Challenge Overview
Background
Telecom providers sell products such as broadband and mobile phone contracts. These contracts consist of products of different types and capabilities. These products are sold in different markets. The focus of this challenge is Broadband products in the Consumer market.
For each of the products the customer would like to forecast the following:
-
Gross adds – the number of new subscribers / connections during a period
-
Leavers – the number of subscribers / connections which terminated service with the provider during that period
-
Net migrations – the number of subscribers / connections which remained with the provider but moved to another product
-
Average revenue per customer
Challenge Objectives
In this challenge, we want to predict the future Gross adds, Leavers, Net migrations and Average revenue per customer as accurate as possible.
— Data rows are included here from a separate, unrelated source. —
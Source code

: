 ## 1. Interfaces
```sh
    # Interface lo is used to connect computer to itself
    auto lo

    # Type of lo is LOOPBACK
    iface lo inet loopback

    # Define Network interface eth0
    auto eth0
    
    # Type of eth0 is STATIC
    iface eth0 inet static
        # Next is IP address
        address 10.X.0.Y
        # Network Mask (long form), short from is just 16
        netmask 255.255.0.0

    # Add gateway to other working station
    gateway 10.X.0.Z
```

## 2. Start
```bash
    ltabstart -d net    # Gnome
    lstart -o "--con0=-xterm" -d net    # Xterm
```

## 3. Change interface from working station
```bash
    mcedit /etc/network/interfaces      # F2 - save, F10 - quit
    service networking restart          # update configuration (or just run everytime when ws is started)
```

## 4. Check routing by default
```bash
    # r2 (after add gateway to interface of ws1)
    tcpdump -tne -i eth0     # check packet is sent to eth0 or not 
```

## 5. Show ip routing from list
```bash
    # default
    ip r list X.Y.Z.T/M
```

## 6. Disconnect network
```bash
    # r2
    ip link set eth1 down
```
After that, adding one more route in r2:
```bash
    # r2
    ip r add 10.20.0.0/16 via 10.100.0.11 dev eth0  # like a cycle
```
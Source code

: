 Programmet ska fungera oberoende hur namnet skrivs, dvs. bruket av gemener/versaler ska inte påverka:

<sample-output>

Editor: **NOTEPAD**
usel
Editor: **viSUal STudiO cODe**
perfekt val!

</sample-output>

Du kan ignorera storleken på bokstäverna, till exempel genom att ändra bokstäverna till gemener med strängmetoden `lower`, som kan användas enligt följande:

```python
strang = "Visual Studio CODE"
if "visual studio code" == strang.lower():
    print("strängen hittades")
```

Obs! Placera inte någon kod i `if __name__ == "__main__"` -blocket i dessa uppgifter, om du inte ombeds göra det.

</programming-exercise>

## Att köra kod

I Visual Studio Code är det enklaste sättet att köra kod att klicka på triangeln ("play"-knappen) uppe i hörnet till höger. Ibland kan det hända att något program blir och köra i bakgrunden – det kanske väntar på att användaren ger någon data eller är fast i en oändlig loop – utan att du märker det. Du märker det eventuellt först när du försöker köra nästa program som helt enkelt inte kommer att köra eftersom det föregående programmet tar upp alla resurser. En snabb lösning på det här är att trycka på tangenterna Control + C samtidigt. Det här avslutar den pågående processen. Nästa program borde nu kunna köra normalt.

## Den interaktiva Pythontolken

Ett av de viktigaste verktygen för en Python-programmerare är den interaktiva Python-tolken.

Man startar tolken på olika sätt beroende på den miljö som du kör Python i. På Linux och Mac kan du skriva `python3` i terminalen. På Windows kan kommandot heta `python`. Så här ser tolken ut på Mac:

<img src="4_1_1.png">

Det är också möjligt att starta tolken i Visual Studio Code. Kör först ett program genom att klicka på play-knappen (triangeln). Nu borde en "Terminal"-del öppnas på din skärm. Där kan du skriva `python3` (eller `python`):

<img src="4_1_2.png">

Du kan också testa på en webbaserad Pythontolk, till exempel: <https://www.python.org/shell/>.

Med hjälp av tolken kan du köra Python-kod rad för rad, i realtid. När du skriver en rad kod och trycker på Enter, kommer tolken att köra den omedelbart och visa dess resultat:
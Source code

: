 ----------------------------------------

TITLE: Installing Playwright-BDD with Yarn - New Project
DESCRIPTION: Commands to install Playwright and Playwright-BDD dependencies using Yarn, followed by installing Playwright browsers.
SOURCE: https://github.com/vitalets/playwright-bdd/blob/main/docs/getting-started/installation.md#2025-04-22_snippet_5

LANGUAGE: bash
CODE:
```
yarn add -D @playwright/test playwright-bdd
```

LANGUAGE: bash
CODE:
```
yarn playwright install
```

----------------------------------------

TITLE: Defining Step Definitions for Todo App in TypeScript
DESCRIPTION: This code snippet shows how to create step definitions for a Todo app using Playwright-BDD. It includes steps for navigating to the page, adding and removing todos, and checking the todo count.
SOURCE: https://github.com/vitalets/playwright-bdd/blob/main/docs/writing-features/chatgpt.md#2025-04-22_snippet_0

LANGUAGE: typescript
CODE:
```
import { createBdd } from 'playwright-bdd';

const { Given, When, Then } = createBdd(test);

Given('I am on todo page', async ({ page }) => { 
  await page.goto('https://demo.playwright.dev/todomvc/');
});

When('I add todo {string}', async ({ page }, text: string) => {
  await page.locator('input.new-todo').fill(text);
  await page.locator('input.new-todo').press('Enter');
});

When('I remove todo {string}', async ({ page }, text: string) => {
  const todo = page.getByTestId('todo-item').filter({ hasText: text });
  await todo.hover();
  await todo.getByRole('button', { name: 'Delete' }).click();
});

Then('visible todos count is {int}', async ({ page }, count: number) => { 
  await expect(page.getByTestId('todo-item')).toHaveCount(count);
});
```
An ideal goal will be getting forecasts that are within 2% of eventual actual results for the following year. 2% is not a requirement for this challenge, but it is a target, and solutions that perform best will receive higher scores.
Note: Simply replicating the last available revenues or similar methods without a proper modeling of the given data will not be eligible for the prize.
We will use the historical data for training and testing. All data can be downloaded from the forum.
Training Data
The training data set covers from all data before 18/19_Q4_Mar. Each row described an item on a certain date as follows.
-
Generic Group
-
Generic Brand
-
Generic Product Category
-
Generic Product
-
Generic Variable
-
Generic Sub-Variable
-
Generic LookupKey
-
Units
-
Time Period (a month)
The items include metrics like revenue, volume base, gross ads, leavers, net migrations and Average revenue per customer (see Background section) for Broadband for the Consumer market and also broken down by the Product level.
The ground truth file has the same number of rows, but only has one column, i.e., the revenue. You can use this data set to train and test your algorithm locally.
Testing Data
The testing data set covers from a few months starting from 18/19_Q4_Mar till now. It has the same format as the training set, but there is no groundtruth provided.
You are asked to make predictions for the testing data. You will need to append the last column of “Value” into the testing data. The newly added column should be filled by your model’s predictions.
Final Submission Guidelines
Submission format
You submission must include the following items
-
The filled test data. We will evaluate the results quantitatively (See below)
-
A report about your model, including the data analysis, model details, local cross validation results, and feature importance.
-
A deployment instructions about how to install required libs and how to run.
Quantitative Scoring
Given two values, one groundtruth value (gt) and one predicted value (pred), we define the relative error as:
Relative Error(gt, pred) = |gt - pred| / gt
We then compute the raw_score(gt, pred) as
raw_score(gt, pred) = max{ 0, 1 - Relative Error(gt, pred) }
That is, if the relative error exceeds 100%, you will receive a zero score in this case.
The final score is computed based on the average of raw_score, and then multiplied by 100.
Final score = 100 * average( raw_score(gt, pred) )
We will use this as a part of evaluation.
Judging Criteria
Your solution will be evaluated in a hybrid of quantitative and qualitative way.
-
Effectiveness (50%)
-
We will evaluate your forecasts by comparing it to the groundtruth data. Please check the “Quantitative Scoring” section for details.
-
-
Clarity (20%)
-
The model is clearly described, with reasonable justifications about the choice.
-
-
Reproducibility (20%)
-
The results must be reproducible. We understand that there might be some randomness for ML models, but please try your best to keep the results the same or at least similar across different runs.
-
-
Completeness (10%)
-
The submission must be complete.
-
The winners should also provide the feature importance analysis for their models. Specifically, we are looking for 5 ~ 10 most important features to support a “what if” functionality. In the future applications, we will provide a slider for these features to the end user, so they can play with these feature values.
-